(Beginning of Extracted information)
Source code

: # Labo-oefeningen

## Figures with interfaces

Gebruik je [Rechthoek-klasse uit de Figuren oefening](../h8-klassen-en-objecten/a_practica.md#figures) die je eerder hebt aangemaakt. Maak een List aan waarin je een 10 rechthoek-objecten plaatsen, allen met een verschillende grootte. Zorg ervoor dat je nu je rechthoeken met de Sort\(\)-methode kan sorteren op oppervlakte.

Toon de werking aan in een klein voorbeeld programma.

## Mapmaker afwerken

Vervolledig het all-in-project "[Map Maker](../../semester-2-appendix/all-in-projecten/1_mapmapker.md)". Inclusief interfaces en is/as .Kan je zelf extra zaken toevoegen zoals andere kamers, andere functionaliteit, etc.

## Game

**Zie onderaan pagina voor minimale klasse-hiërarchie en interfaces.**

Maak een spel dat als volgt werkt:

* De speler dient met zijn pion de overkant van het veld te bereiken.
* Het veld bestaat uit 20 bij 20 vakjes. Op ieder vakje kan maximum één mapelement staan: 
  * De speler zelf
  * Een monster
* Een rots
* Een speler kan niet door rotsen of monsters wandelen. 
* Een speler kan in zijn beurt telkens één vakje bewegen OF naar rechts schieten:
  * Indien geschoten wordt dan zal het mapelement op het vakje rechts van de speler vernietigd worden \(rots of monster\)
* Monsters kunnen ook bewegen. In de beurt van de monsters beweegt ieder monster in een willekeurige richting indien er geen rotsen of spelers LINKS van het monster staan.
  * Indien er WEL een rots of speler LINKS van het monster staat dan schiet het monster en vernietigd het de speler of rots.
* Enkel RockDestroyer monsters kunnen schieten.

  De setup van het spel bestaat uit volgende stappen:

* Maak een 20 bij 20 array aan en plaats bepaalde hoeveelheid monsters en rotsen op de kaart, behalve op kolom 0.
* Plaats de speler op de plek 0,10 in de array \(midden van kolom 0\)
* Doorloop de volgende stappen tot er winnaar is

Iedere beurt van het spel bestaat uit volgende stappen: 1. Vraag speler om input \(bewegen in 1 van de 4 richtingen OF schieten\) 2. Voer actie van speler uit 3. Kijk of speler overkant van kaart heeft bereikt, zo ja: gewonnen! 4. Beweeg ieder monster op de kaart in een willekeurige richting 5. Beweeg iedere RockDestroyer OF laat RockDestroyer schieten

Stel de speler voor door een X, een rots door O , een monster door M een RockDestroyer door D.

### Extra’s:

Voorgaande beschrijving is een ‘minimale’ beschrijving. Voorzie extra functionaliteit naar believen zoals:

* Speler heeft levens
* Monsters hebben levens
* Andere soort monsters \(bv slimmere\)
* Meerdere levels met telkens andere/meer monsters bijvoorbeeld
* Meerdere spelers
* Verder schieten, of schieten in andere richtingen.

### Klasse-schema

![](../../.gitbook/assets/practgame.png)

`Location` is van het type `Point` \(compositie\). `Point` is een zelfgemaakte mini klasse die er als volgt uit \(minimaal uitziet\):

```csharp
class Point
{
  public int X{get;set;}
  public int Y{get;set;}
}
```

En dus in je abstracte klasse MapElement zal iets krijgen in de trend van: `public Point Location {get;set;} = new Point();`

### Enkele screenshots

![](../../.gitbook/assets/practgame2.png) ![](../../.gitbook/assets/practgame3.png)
(End of Extracted information)
Could the entire listing be reproduced without any alteration?

Result of the exercise:
Source code

: # Labo-oefeningen

## Figures with interfaces

Gebruik je [Rechthoek-klasse uit de Figuren oefening](../h8-klassen-en-objecten/a_practica.md#figures) die je eerder hebt aangemaakt. Maak een List aan waarin je een 10 rechthoek-objecten plaatsen, allen met een verschillende grootte. Zorg ervoor dat je nu je rechthoeken met de Sort\(\)-methode kan sorteren op oppervlakte.

Toon de werking aan in een klein voorbeeld programma.

## Mapmaker afwerken

Vervolledig het all-in-project "[Map Maker](../../semester-2-appendix/all-in-projecten/1_mapmapker.md)". Inclusief interfaces en is/as .Kan je zelf extra zaken toevoegen zoals andere kamers, andere functionaliteit, etc.

## Game

**Zie onderaan pagina voor minimale klasse-hiërarchie en interfaces.**

Maak een spel dat als volgt werkt:

* De speler dient met zijn pion de overkant van het veld te bereiken.
* Het veld bestaat uit 20 bij 20 vakjes. Op ieder vakje kan maximum één mapelement staan: 
  * De speler zelf
  * Een monster
* Een rots
* Een speler kan niet door rotsen of monsters wandelen. 
* Een speler kan in zijn beurt telkens één vakje bewegen OF naar rechts schieten:
  * Indien geschoten wordt dan zal het mapelement op het vakje rechts van de speler vernietigd worden \(rots of monster\)
* Monsters kunnen ook bewegen. In de beurt van de monsters beweegt ieder monster in een willekeurige richting indien er geen rotsen of spelers LINKS van het monster staan.
  * Indien er WEL een rots of speler LINKS van het monster staat dan schiet het monster en vernietigd het de speler of rots.
* Enkel RockDestroyer monsters kunnen schieten.

  De setup van het spel bestaat uit volgende stappen:

* Maak een 20 bij 20 array aan en plaats bepaalde hoeveelheid monsters en rotsen op de kaart, behalve op kolom 0.
* Plaats de speler op de plek 0,10 in de array \(midden van kolom 0\)
* Doorloop de volgende stappen tot er winnaar is

Iedere beurt van het spel bestaat uit volgende stappen: 1. Vraag speler om input \(bewegen in 1 van de 4 richtingen OF schieten\) 2. Voer actie van speler uit 3. Kijk of speler overkant van kaart heeft bereikt, zo ja: gewonnen! 4. Beweeg ieder monster op de kaart in een willekeurige richting 5. Beweeg iedere RockDestroyer OF laat RockDestroyer schieten

Stel de speler voor door een X, een rots door O , een monster door M een RockDestroyer door D.

### Extra’s:

Voorgaande beschrijving is een ‘minimale’ beschrijving. Voorzie extra functionaliteit naar believen zoals:

* Speler heeft levens
* Monsters hebben levens
* Andere soort monsters \(bv slimmere\)
* Meerdere levels met telkens andere/meer monsters bijvoorbeeld
* Meerdere spelers
* Verder schieten, of schieten in andere richtingen.

### Klasse-schema

![](../../.gitbook/assets/practgame.png)

`Location` is van het type `Point` \(compositie\). `Point` is een zelfgemaakte mini klasse die er als volgt uit \(minimaal uitziet\):

```csharp
class Point
{
  public int X{get;set;}
  public int Y{get;set;}
}
```

En dus in je abstracte klasse MapElement zal iets krijgen in de trend van: `public Point Location {get;set;} = new Point();`

### Enkele screenshots

![](../../.gitbook/assets/practgame2.png) ![](../../.gitbook/assets/practgame3.png)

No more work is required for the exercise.